There's also an insightful bit of human psychology. Uncle Andrew can't
believe that a lion is singing, so he convinces himself that Aslan is not
singing, and thus prevents himself from making any sense of the talking
animals later.
Now the trouble about trying to make yourself stupider than you really
are is that you very often succeed.
As with a lot in Lewis, he probably meant this as a statement about faith,
but it generalizes well beyond the religious context.
What disappointed me about the creation story, though, is the animals. I
didn't notice this as a kid, but this re-read has sensitized me to how
Lewis consistently treats the talking animals as less than humans even
though he celebrates them. That happens here too: the newly-created,
newly-awakened animals are curious and excited but kind of dim. Some of
this is an attempt to show that they're young and are just starting to
learn, but it also seems to be an excuse for Aslan to set up a human king
and queen over them instead of teaching them directly how to deal with the
threat of Jadis who the children inadvertently introduced into the world.

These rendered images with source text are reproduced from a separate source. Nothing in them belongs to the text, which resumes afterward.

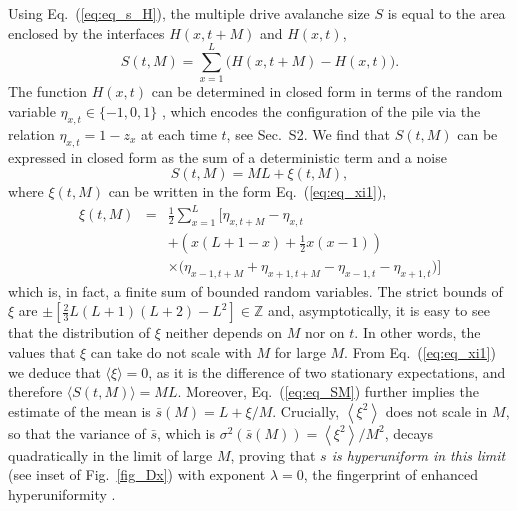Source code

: \documentclass[doublecol]{epl2}
\newcommand{\etax}[1]{\eta_{x,#1}}
\newcommand{\ave}[1]{\left\langle{#1}\right\rangle}
\newcommand{\elabel}[1]{\label{eq:#1}}
\newcommand{\Eref}[1]{Eq.~(\ref{eq:#1})}
\newcommand{\Figref}[1]{Fig.~\ref{fig_#1}}
\newcommand{\bungledXR}[2]{#2}
\newcommand{\wasrevised}[1]{#1}
\begin{document}
Using \Eref{eq_s_H}, the multiple drive avalanche size $S$ is equal to the area enclosed by the interfaces $H(x,t+M)$ and $H(x,t)$,
 \begin{equation}
 S(t,M)  = \sum_{x=1}^L \big(H(x,t + {M}) - H(x,t)\big).
 \elabel{eq_def_S}
 \end{equation}
The function $H(x,t)$ can be determined in closed form in terms of the random variable $\etax{t}\in\{-1,0,1\}$ \cite{pruessner2003oslo}, which encodes the configuration of the pile via the relation $\etax{t}=1-z_x$ at each time $t$, see \bungledXR{\ref{sect_app_interface}}{Sec.~S2}.
We find that $S(t,M)$ can be expressed in closed form as the sum of a deterministic term and a noise
 \begin{equation}
  S(t,M) = ML + \xi(t,M),
   \elabel{eq_SM}
 \end{equation}
 where $\xi(t,M)$ can be written in the form \Eref{eq_xi1},
\begin{eqnarray}
\xi(t,M) &=& \frac{1}{2}\sum_{x=1}^{L}\bigg[\eta_{x,t+{M}} -\eta_{x,t} \\
&&+ \left(x(L+1-x)+\frac{1}{2}x(x-1)\right)\nonumber\\
&&\times\bigg(\eta_{x-1,t+{M}}+ \eta_{x+1,t+{M}} - \eta_{x-1,t}-\eta_{x+1,t}\bigg)\bigg]\nonumber
\elabel{eq_xi1}
\end{eqnarray}
which is, in fact, a finite sum of bounded random variables.  \wasrevised{The strict bounds of $\xi$ are $\pm\left[\frac{2}{3}L(L+1)(L+2)-L^2\right]\in\mathbb{Z}$ and, asymptotically, it is easy to see that the distribution of $\xi$ neither depends on $M$ nor on $t$.} %
In other words, the values that $\xi$ can take do not scale with $M$  \wasrevised{for large $M$}. From \Eref{eq_xi1} we deduce that  $\langle \xi\rangle =0$, as it is the difference of two stationary expectations, and therefore $\langle S(t,M)\rangle=ML$. \wasrevised{Moreover,} \Eref{eq_SM} further implies the estimate of the mean is $\bar{s}(M)=L+\xi/M$.  Crucially, $\ave{\xi^2}$ does not scale in $M$, so that the variance of $\bar{s}$, \wasrevised{which is} $\sigma^2\left(\bar{s}(M)\right)= \left\langle\xi^2\right\rangle/M^{2}$, decays quadratically in the limit of large $M$, proving that \emph{$s$ is hyperuniform in this limit} (see inset of \Figref{Dx}) with exponent $\lambda=0$,  the fingerprint of enhanced hyperuniformity \cite{hexner2017enhanced}.
\end{document}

The other thing I dislike about
The Magician's Nephew is that the
climax is unnecessarily cruel. Once Digory realizes the properties of the
newly-created world, he hopes to find a way to use that to heal his
mother. Aslan points out that he is responsible for Jadis entering the
world and instead sends him on a mission to obtain a fruit that, when
planted, will ward Narnia against her for many years. The same fruit
would heal his mother, and he has to choose Narnia over her. (It's a
fairly explicit parallel to the Garden of Eden, except in this case Digory
passes.)
Aslan, in the end, gives Digory the fruit of the tree that grows, which is
still sufficient to heal his mother, but this sequence made me angry when
re-reading it. Aslan knew all along that what Digory is doing will let
him heal his mother as well, but hides this from him to make it more of a
test. It's cruel and mean; Aslan could have promised to heal Digory's
mother and then seen if he would help Narnia without getting anything in
return other than atoning for his error, but I suppose that was too
transactional for Lewis's theology or something. Meh.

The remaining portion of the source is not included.